• _YOUR ASSIGNMENT_
Copying exactly, give the lines in the material below from the one with "- **\<SkeletonRow \>**" to the one with "SkeletonGroup is just", ends included, and nothing besides.

[[ DATA SUPPLIED, beginning ]]

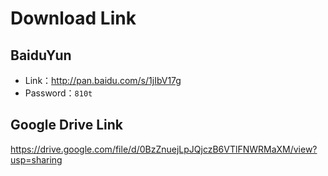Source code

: # Download Link

## BaiduYun
- Link：http://pan.baidu.com/s/1jIbV17g
- Password：`810t`

## Google Drive Link
https://drive.google.com/file/d/0BzZnuejLpJQjczB6VTlFNWRMaXM/view?usp=sharing
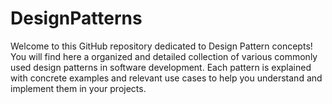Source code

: # DesignPatterns
Welcome to this GitHub repository dedicated to Design Pattern concepts! You will find here a organized and detailed collection of various commonly used design patterns in software development. Each pattern is explained with concrete examples and relevant use cases to help you understand and implement them in your projects.
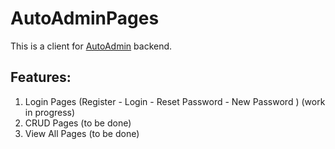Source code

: # AutoAdminPages

This is a client for [AutoAdmin](https://github.com/sattinos/AutoAdmin) backend.

## Features:
  1. Login Pages (Register - Login - Reset Password - New Password ) (work in progress)
  2. CRUD Pages (to be done)
  3. View All Pages (to be done)
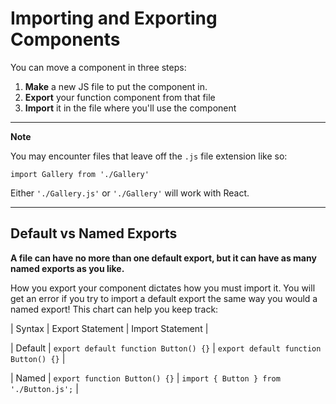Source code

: # Importing and Exporting Components

You can move a component in three steps:

1. **Make** a new JS file to put the component in.
2. **Export** your function component from that file
3. **Import** it in the file where you'll use the component

---

**Note**

You may encounter files that leave off the `.js` file extension like so:

`import Gallery from './Gallery'`

Either `'./Gallery.js'` or `'./Gallery'` will work with React.

---

## Default vs Named Exports

**A file can have no more than one default export, but it can have as many named exports as you like.**

How you export your component dictates how you must import it. You will get
an error if you try to import a default export the same way you would a named
export! This chart can help you keep track:

| Syntax | Export Statement | Import Statement |

| Default | `export default function Button() {}` | `export default function Button() {}` |

| Named | `export function Button() {}` | `import { Button } from './Button.js';` |
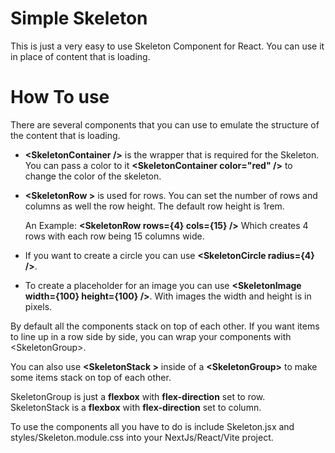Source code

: # Simple Skeleton

This is just a very easy to use Skeleton Component for React. You can use it in place of
content that is loading.

# How To use

There are several components that you can use to emulate the structure of the content that
is loading.

- **\<SkeletonContainer /\>** is the wrapper that is required for the Skeleton. You can pass
  a color to it **\<SkeletonContainer color="red" /\>** to change the color of the skeleton.
- **\<SkeletonRow \>** is used for rows. You can set the number of rows and columns as well
  the row height. The default row height is 1rem.

  An Example:
  **\<SkeletonRow rows={4} cols={15} /\>**
  Which creates 4 rows with each row being 15 columns wide.

- If you want to create a circle you can use **\<SkeletonCircle radius={4} /\>**.

- To create a placeholder for an image you can use **\<SkeletonImage width={100} height={100} /\>**.
  With images the width and height is in pixels.

By default all the components stack on top of each other. If you want items to line up
in a row side by side, you can wrap your components with \<SkeletonGroup\>.

You can also use **\<SkeletonStack \>** inside of a **\<SkeletonGroup\>** to make some items stack
on top of each other.

SkeletonGroup is just a **flexbox** with **flex-direction** set to row. SkeletonStack is a **flexbox** with **flex-direction** set to column.

To use the components all you have to do is include Skeleton.jsx and styles/Skeleton.module.css into your NextJs/React/Vite project.
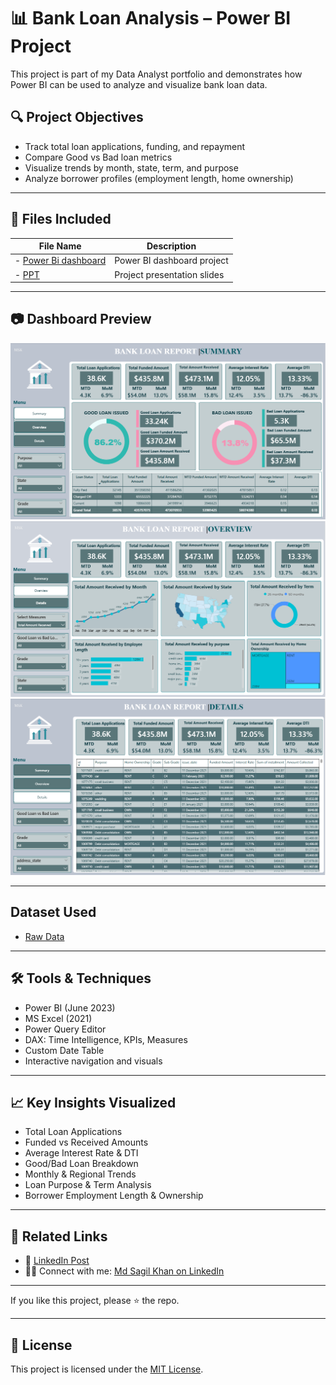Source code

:# 📊 Bank Loan Analysis – Power BI Project

This project is part of my Data Analyst portfolio and demonstrates how Power BI can be used to analyze and visualize bank loan data.

## 🔍 Project Objectives
- Track total loan applications, funding, and repayment
- Compare Good vs Bad loan metrics
- Visualize trends by month, state, term, and purpose
- Analyze borrower profiles (employment length, home ownership)

---

## 📁 Files Included

| File Name                     | Description                                  |
|------------------------------|----------------------------------------------|
- <a href="https://github.com/sagilkhan2367/bank-loan-analysis-powerbi/blob/main/Bank%20loan%20report.pbix">Power Bi dashboard</a>    | Power BI dashboard project                   
- <a href="https://github.com/sagilkhan2367/bank-loan-analysis-powerbi/blob/main/Bank%20Loan%20Analysis%20Power%20BI.pptx">PPT</a> | Project presentation slides

---
## 📷 Dashboard Preview

![DASHBOARD 1](https://github.com/sagilkhan2367/bank-loan-analysis-powerbi/blob/main/SUMMARY.png)   
![DASHBOARD 2](https://github.com/sagilkhan2367/bank-loan-analysis-powerbi/blob/main/OVERVIEW.png)          
![DASHBOARD 3](https://github.com/sagilkhan2367/bank-loan-analysis-powerbi/blob/main/DETAILS.png)

---

## Dataset Used
- <a href="https://github.com/sagilkhan2367/bank-loan-analysis-powerbi/blob/main/financial_loan%20(1)%20(1).csv#:~:text=SUMMARY.png-,financial_loan%20(1)%20(1).csv,-bank%2Dloan%2Danalysis">Raw Data</a>

---

## 🛠 Tools & Techniques

- Power BI (June 2023)
- MS Excel (2021)
- Power Query Editor
- DAX: Time Intelligence, KPIs, Measures
- Custom Date Table
- Interactive navigation and visuals

---

## 📈 Key Insights Visualized

- Total Loan Applications  
- Funded vs Received Amounts  
- Average Interest Rate & DTI  
- Good/Bad Loan Breakdown  
- Monthly & Regional Trends  
- Loan Purpose & Term Analysis  
- Borrower Employment Length & Ownership

---

## 🔗 Related Links

- 📄 [LinkedIn Post](https://www.linkedin.com/posts/md-sagil-khan-949574361_powerbi-dataanalytics-portfolioproject-activity-7352679503564886016-5G_-?utm_source=share&utm_medium=member_desktop&rcm=ACoAAFn2Y0kBMUHbs0WGoFOTAsvE--rsSCkxV_s)
- 🙋‍♂️ Connect with me: [Md Sagil Khan on LinkedIn](https://www.linkedin.com/in/md-sagil-khan-949574361)

---

If you like this project, please ⭐ the repo.

---
## 📄 License

This project is licensed under the [MIT License](LICENSE).
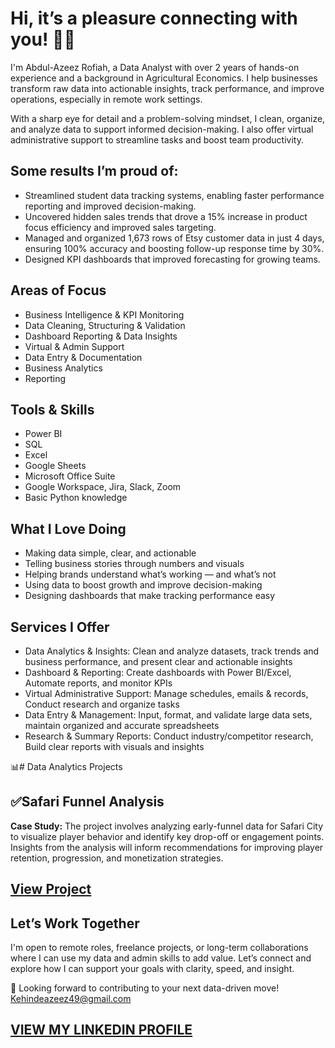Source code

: # Hi, it’s a pleasure connecting with you! 👋🏽

I'm Abdul-Azeez Rofiah, a Data Analyst with over 2 years of hands-on experience and a background in Agricultural Economics. I help businesses transform raw data into actionable insights, track performance, and improve operations, especially in remote work settings.

With a sharp eye for detail and a problem-solving mindset, I clean, organize, and analyze data to support informed decision-making. I also offer virtual administrative support to streamline tasks and boost team productivity.

## Some results I’m proud of:
- Streamlined student data tracking systems, enabling faster performance reporting and improved decision-making.
- Uncovered hidden sales trends that drove a 15% increase in product focus efficiency and improved sales targeting.
- Managed and organized 1,673 rows of Etsy customer data in just 4 days, ensuring 100% accuracy and boosting follow-up response time by 30%.
- Designed KPI dashboards that improved forecasting for growing teams.

## Areas of Focus
- Business Intelligence & KPI Monitoring 
- Data Cleaning, Structuring & Validation 
- Dashboard Reporting & Data Insights 
- Virtual & Admin Support 
- Data Entry & Documentation
- Business Analytics
- Reporting

## Tools & Skills 
- Power BI
- SQL
- Excel
- Google Sheets
- Microsoft Office Suite 
- Google Workspace, Jira, Slack, Zoom 
- Basic Python knowledge

 ## What I Love Doing
- Making data simple, clear, and actionable
- Telling business stories through numbers and visuals
- Helping brands understand what’s working — and what’s not
- Using data to boost growth and improve decision-making
- Designing dashboards that make tracking performance easy


## Services I Offer
- Data Analytics & Insights: Clean and analyze datasets, track trends and business performance, and present clear and actionable insights
- Dashboard & Reporting: Create dashboards with Power BI/Excel, Automate reports, and monitor KPIs
- Virtual Administrative Support: Manage schedules, emails & records, Conduct research and organize tasks
- Data Entry & Management: Input, format, and validate large data sets, maintain organized and accurate spreadsheets
- Research & Summary Reports: Conduct industry/competitor research, Build clear reports with visuals and insights

📊# Data Analytics Projects
## ✅Safari Funnel Analysis
**Case Study:** The project involves analyzing early-funnel data for Safari City to visualize player behavior and identify key drop-off or engagement points. Insights from the analysis will inform recommendations for improving player retention, progression, and monetization strategies.
## [View Project](https://github.com/R887645/Safari-City-Funnel-Analysis)

## Let’s Work Together
I'm open to remote roles, freelance projects, or long-term collaborations where I can use my data and admin skills to add value. Let’s connect and explore how I can support your goals with clarity, speed, and insight.

📩 Looking forward to contributing to your next data-driven move! Kehindeazeez49@gmail.com

## [VIEW MY LINKEDIN PROFILE](https://www.linkedin.com/in/rofiah-abdul-azeez/)
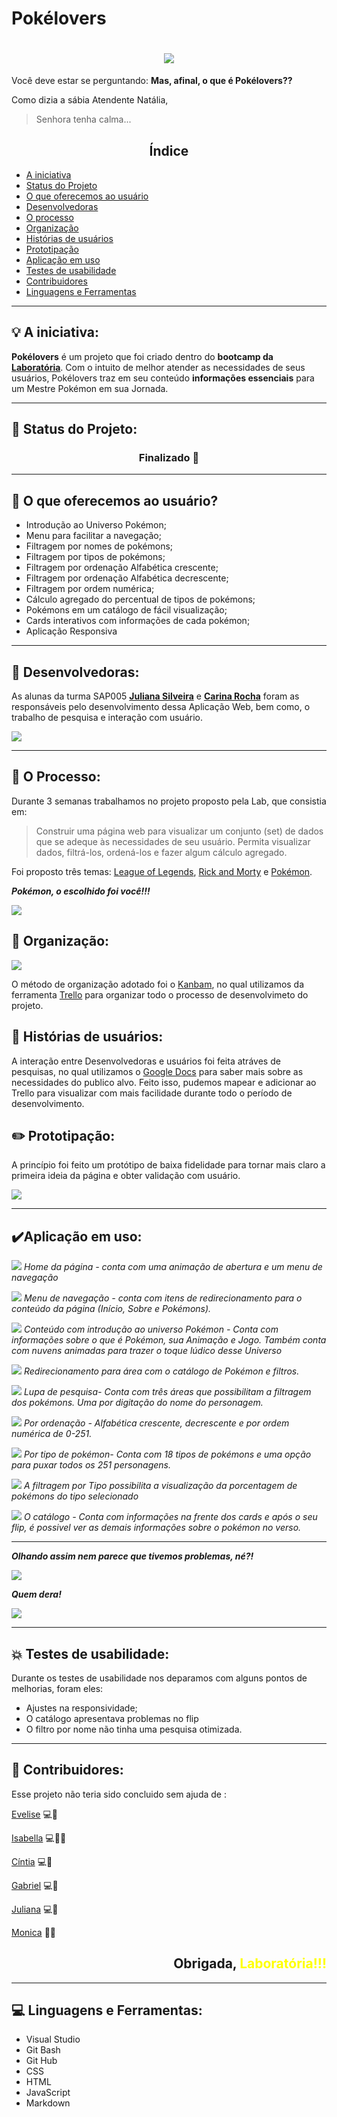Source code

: # Pokélovers
<h1 align="center">
    <img src="https://ik.imagekit.io/kskmeelzwed/Pok_lovers_RYHTeCo7D.png">
</h1>


Você deve estar se perguntando: 
**Mas, afinal, o que é Pokélovers??**

Como dizia a sábia Atendente Natália,
>Senhora tenha calma... 

<h2 align="center">Índice</h6>

* [A iniciativa](#-A-iniciativa)
* [Status do Projeto](#-Status-do-Projeto)
* [O que oferecemos ao usuário](#-O-que-oferecemos-ao-usuário)
* [Desenvolvedoras](#-Desenvolvedoras)
* [O processo](#-O-processo)
* [Organização](#-Organização)
* [Histórias de usuários](#-Histórias-de-usuários)
* [Prototipação](#-Prototipação)
* [Aplicação em uso](#-Aplicação-de-uso)
* [Testes de usabilidade](#-Testes-de-usabilidade)
* [Contribuidores](#-Contribuidores)
* [Linguagens e Ferramentas](#-Linguagens-e-Ferramentas)

---
## 💡 A iniciativa:

**Pokélovers** é um projeto que foi criado dentro do **bootcamp da [Laboratória](https://www.laboratoria.la/br)**. Com o intuito de melhor atender as necessidades de seus usuários, Pokélovers traz em seu conteúdo **informações essenciais** para um Mestre Pokémon em sua Jornada.

---
##  🚩 Status do Projeto:
<h3 align="center">
    Finalizado 🎉
</h3>

---
## 👥 O que oferecemos ao usuário?
* Introdução ao Universo Pokémon;
* Menu para facilitar a navegação;
* Filtragem por nomes de pokémons;
* Filtragem por tipos de pokémons;
* Filtragem por ordenação Alfabética crescente;
* Filtragem por ordenação Alfabética decrescente;
* Filtragem por ordem numérica;
* Cálculo agregado do percentual de tipos de  pokémons;
* Pokémons em um catálogo de fácil visualização;
* Cards interativos com informações de cada pokémon;
* Aplicação Responsiva

---
## 👯 Desenvolvedoras:
As alunas da turma SAP005 **[Juliana Silveira](https://github.com/JulianaAmoriN)** e **[Carina Rocha](https://github.com/carinarocha)** foram as responsáveis pelo desenvolvimento dessa Aplicação Web, bem como, o trabalho de pesquisa e interação com usuário.

![](https://media.giphy.com/media/Wfwoa9c5K2tws/giphy.gif)

---
## 📝 O Processo:
Durante 3 semanas trabalhamos no projeto proposto pela Lab, que consistia em:

> Construir uma página web para visualizar um conjunto (set) de dados que se adeque às necessidades de seu usuário. 
Permita visualizar dados, filtrá-los, ordená-los e fazer algum cálculo agregado.

Foi proposto três temas: [League of Legends](https://br.leagueoflegends.com/pt-br/), [Rick and Morty](https://pt.wikipedia.org/wiki/Rick_and_Morty) e [Pokémon](https://pt.wikipedia.org/wiki/Pok%C3%A9mon_(s%C3%A9rie_de_jogos_eletr%C3%B4nicos)).


***Pokémon, o escolhido foi você!!!***

![](https://media.giphy.com/media/e5xL4bU0ETgLm/giphy.gif)


## 📁 Organização:
<img src="https://ik.imagekit.io/kskmeelzwed/tela_26_p4oGXr.png">

O método de organização adotado foi o [Kanbam](https://rockcontent.com/br/blog/kanban/), no qual utilizamos da ferramenta [Trello](https://trello.com/pt-BR) para organizar todo o processo de desenvolvimeto do projeto. 

## 💁 Histórias de usuários:
A interação entre Desenvolvedoras e usuários foi feita atráves de pesquisas, no qual utilizamos o [Google Docs](https://docs.google.com/forms/d/1XoVlkF_Ic8EA88-wzxYUdb8H8JXN7m-EOCCJlZXnxsE/viewform?edit_requested=true#responses) para saber mais sobre as necessidades do publico alvo. Feito isso, pudemos mapear e adicionar ao Trello para visualizar com mais facilidade durante todo o período de desenvolvimento.


## ✏️ Prototipação:
  A princípio foi feito um protótipo de baixa fidelidade para tornar mais claro a primeira ideia da página e obter validação com usuário.

![](https://ik.imagekit.io/kskmeelzwed/prototipoPoke_bdAAQn8SK.jpg)

---
## ✔️Aplicação em uso:

![](https://ik.imagekit.io/kskmeelzwed/stepHome_6cwK8Erao.png)
_Home da página - conta com uma animação de 
abertura e um menu de navegação_


![](https://ik.imagekit.io/kskmeelzwed/stepAbout_ijcPkuwxU.png)
_Menu de navegação - conta com itens de redirecionamento para o conteúdo da página (Início, Sobre e Pokémons)._

![](https://ik.imagekit.io/kskmeelzwed/stepAboutResult_X5F8O1za3.png)
_Conteúdo com introdução ao universo Pokémon - Conta com informações sobre o que é Pokémon, sua Animação e Jogo. Também conta com nuvens animadas para trazer o toque lúdico desse Universo_

![](https://ik.imagekit.io/kskmeelzwed/stepPokemonMenu_4AiLHeWtg.png)
_Redirecionamento para área com o catálogo de Pokémon e filtros._

![](https://ik.imagekit.io/kskmeelzwed/stepAboutMenuResult_9rhIe7I0D.png)
_Lupa de pesquisa- Conta com três áreas que possibilitam a filtragem dos pokémons. Uma por digitação do nome do personagem._

![](https://ik.imagekit.io/kskmeelzwed/stepOrderFilter_jv1FN-VgO.png)
_Por ordenação - Alfabética crescente, decrescente e por ordem numérica de 0-251._

![](https://ik.imagekit.io/kskmeelzwed/StepFilterResult_aoQnHNrULc.png)
_Por tipo de pokémon- Conta com 18 tipos de pokémons e uma opção para puxar todos os 251 personagens._

![](https://ik.imagekit.io/kskmeelzwed/StepCalculus_U7IYS38c5P.png)
_A filtragem por Tipo possibilita a visualização da porcentagem de pokémons do tipo selecionado_

![](https://ik.imagekit.io/kskmeelzwed/IMG_20201204_214413_467_XytD3u9yV.jpg)
_O catálogo - Conta com informações na frente dos cards e após o seu flip, é possivel ver as demais informações sobre o pokémon no verso._

---
***Olhando assim nem parece que tivemos problemas, né?!***

![](https://media.giphy.com/media/9pEcvdfFdgyoU/giphy.gif)

***Quem dera!***

![](https://media.giphy.com/media/AauJT0w8cJoSQ/giphy.gif)

---
## 💥 Testes de usabilidade:
Durante os testes de usabilidade nos deparamos com alguns pontos de melhorias, foram eles:

* Ajustes na responsividade;
* O catálogo apresentava problemas no flip
* O filtro por nome não tinha uma pesquisa otimizada.

---
##  💎 Contribuidores:
Esse projeto não teria sido concluido sem ajuda de :

[Evelise](https://github.com/evelisee) 💻💛

[Isabella](https://github.com/IsabellaSoares) 💻📆💛

[Cíntia](https://github.com/cintiafumi) 💻💛

[Gabriel](https://github.com/gabrieluizramos) 💻💛

[Juliana](https://github.com/JulianaAmoasei)  💻💛

[Monica](https://github.com/moniyama) 📆💛


<h2 align="right">
Obrigada,<span style="color:yellow"> Laboratória!!!</span>
</h2>

---
## 💻 Linguagens e Ferramentas:
* Visual Studio 
* Git Bash
* Git Hub
* CSS
* HTML
* JavaScript
* Markdown
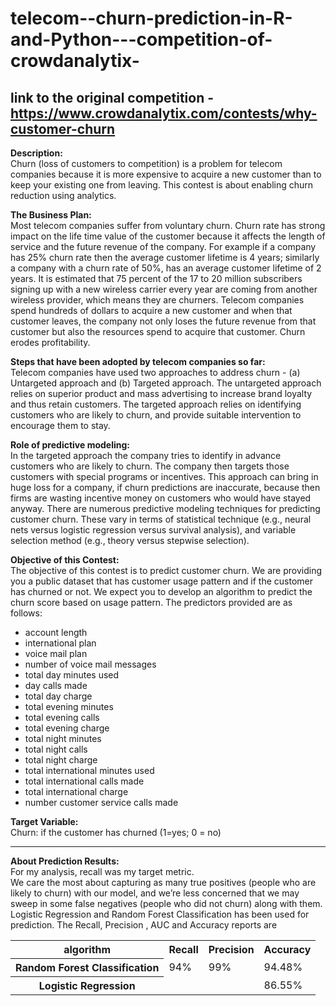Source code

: # telecom--churn-prediction-in-R-and-Python---competition-of-crowdanalytix-
<b>link to the original competition</b> - https://www.crowdanalytix.com/contests/why-customer-churn
----------------

<b>Description:</b>  
Churn (loss of customers to competition) is a problem for telecom companies because it is more expensive to acquire a new customer than to keep your existing one from leaving. This contest is about enabling churn reduction using analytics.

 

<b>The Business Plan:</b>  
Most telecom companies suffer from voluntary churn. Churn rate has strong impact on the life time value of the customer because it affects the length of service and the future revenue of the company. For example if a company has 25% churn rate then the average customer lifetime is 4 years; similarly a company with a churn rate of 50%, has an average customer lifetime of 2 years. It is estimated that 75 percent of the 17 to 20 million subscribers signing up with a new wireless carrier every year are coming from another wireless provider, which means they are churners. Telecom companies spend hundreds of dollars to acquire a new customer and when that customer leaves, the company not only loses the future revenue from that customer but also the resources spend to acquire that customer. Churn erodes profitability.

 

<b>Steps that have been adopted by telecom companies so far:</b>  
Telecom companies have used two approaches to address churn - (a) Untargeted approach and (b) Targeted approach. The untargeted approach relies on superior product and mass advertising to increase brand loyalty and thus retain customers. The targeted approach relies on identifying customers who are likely to churn, and  provide suitable intervention to encourage them to stay.

 

<b>Role of predictive modeling:</b>  
In the targeted approach the company tries to identify in advance customers who are likely to churn. The company then targets those customers with special programs or incentives. This approach can bring in huge loss for a company, if churn predictions are inaccurate, because then firms are wasting incentive money on customers who would have stayed anyway. There are numerous predictive modeling techniques for predicting customer churn. These vary in terms of statistical technique (e.g., neural nets versus logistic regression versus survival analysis), and variable selection method (e.g., theory versus stepwise selection).

 

<b>Objective of this Contest:</b>  
The objective of this contest is to predict customer churn. We are providing you a public dataset that has customer usage pattern and if the customer has churned or not. We expect you to develop an algorithm to predict the churn score based on usage pattern. The predictors provided are as follows:

<ul>
	<li>account length</li>
	<li>international plan</li>
	<li>voice mail plan</li>
	<li>number of voice mail messages</li>
	<li>total day minutes used</li>
	<li>day calls made</li>
	<li>total day charge</li>
	<li>total evening minutes</li>
	<li>total evening calls</li>
	<li>total evening charge</li>
	<li>total night minutes</li>
	<li>total night calls</li>
	<li>total night charge</li>
	<li>total international minutes used</li>
	<li>total international calls made</li>
	<li>total international charge</li>
	<li>number customer service calls made</li>
</ul>
 

<b>Target Variable:</b>  
Churn: if the customer has churned (1=yes; 0 = no)

----------------

<b>About Prediction Results:</b>  
For my analysis, recall was my target metric.  
We care the most about capturing as many true positives (people who are likely to churn) with our model, and we’re less concerned that we may sweep in some false negatives (people who did not churn) along with them.  
Logistic Regression and Random Forest Classification has been used for prediction.
The Recall, Precision , AUC and Accuracy reports are
<table style="width:100%">
  <tr>
	  <th>algorithm</th>
	  <th>Recall</th>
	  <th>Precision</th>
	  <th>Accuracy</th>
  </tr>
  <tr>
    	  <th>Random Forest Classification</th>
	  <td>94%</td>
	  <td>99%</td>
	  <td>94.48%</td>
	  
  </tr>
  <tr>
	  <th>Logistic Regression</th>
	  <td></td>
	  <td></td>
    	  <td>86.55%</td>
  </tr>
</table>
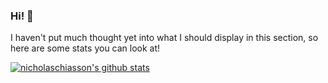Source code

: <!--
**nicholaschiasson/nicholaschiasson** is a ✨ _special_ ✨ repository because its `README.md` (this file) appears on your GitHub profile.

Here are some ideas to get you started:

- 🔭 I’m currently working on ...
- 🌱 I’m currently learning ...
- 👯 I’m looking to collaborate on ...
- 🤔 I’m looking for help with ...
- 💬 Ask me about ...
- 📫 How to reach me: ...
- 😄 Pronouns: ...
- ⚡ Fun fact: ...
-->

### Hi! 👋

I haven't put much thought yet into what I should display in this section, so here are some stats you can look at!

[![nicholaschiasson's github stats](https://github-readme-stats.vercel.app/api?username=nicholaschiasson&count_private=true&show_icons=true&bg_color=00000000&text_color=27e8a7)](https://github.com/anuraghazra/github-readme-stats)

[[ DATA SUPPLIED, end ]]

• _SOLUTION TO THIS EXERCISE_
- **\<SkeletonRow \>** is used for rows. You can set the number of rows and columns as well
  the row height. The default row height is 1rem.

  An Example:
  **\<SkeletonRow rows={4} cols={15} /\>**
  Which creates 4 rows with each row being 15 columns wide.

- If you want to create a circle you can use **\<SkeletonCircle radius={4} /\>**.

- To create a placeholder for an image you can use **\<SkeletonImage width={100} height={100} /\>**.
  With images the width and height is in pixels.

By default all the components stack on top of each other. If you want items to line up
in a row side by side, you can wrap your components with \<SkeletonGroup\>.

You can also use **\<SkeletonStack \>** inside of a **\<SkeletonGroup\>** to make some items stack
on top of each other.

SkeletonGroup is just a **flexbox** with **flex-direction** set to row. SkeletonStack is a **flexbox** with **flex-direction** set to column.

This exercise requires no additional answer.